■ REQUIRED ACTION:
Which lines of the records contain the word "task"? Copy each one.

═════ EXERCISE DATA ═════

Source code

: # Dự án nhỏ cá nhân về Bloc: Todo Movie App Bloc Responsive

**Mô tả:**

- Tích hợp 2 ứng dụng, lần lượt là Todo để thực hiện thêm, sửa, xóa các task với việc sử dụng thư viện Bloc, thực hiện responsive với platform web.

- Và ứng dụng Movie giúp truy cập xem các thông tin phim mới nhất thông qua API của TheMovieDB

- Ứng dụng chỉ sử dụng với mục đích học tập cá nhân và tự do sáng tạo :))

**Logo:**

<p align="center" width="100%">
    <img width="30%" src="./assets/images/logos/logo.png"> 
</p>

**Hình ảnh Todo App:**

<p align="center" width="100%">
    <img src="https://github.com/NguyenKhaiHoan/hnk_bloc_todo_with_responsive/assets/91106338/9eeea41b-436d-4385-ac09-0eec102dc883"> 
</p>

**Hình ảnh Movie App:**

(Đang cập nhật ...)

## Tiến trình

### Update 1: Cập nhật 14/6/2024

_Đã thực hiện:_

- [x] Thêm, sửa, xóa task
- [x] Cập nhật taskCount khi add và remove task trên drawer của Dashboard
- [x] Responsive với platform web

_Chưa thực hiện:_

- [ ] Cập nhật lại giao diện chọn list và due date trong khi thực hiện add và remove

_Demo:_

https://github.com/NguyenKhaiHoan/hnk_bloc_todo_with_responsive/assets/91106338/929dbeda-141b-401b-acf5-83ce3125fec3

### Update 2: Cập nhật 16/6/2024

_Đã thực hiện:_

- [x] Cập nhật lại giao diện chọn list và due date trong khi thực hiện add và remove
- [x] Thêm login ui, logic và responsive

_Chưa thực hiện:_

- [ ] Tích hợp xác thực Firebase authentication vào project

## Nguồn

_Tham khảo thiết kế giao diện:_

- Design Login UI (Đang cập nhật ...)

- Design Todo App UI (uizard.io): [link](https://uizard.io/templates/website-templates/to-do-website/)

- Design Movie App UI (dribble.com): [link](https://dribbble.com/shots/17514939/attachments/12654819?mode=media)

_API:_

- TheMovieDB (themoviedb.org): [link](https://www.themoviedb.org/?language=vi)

═════

■ RESPONSE TO THIS EXERCISE:
- Tích hợp 2 ứng dụng, lần lượt là Todo để thực hiện thêm, sửa, xóa các task với việc sử dụng thư viện Bloc, thực hiện responsive với platform web.
- [x] Thêm, sửa, xóa task
- [x] Cập nhật taskCount khi add và remove task trên drawer của Dashboard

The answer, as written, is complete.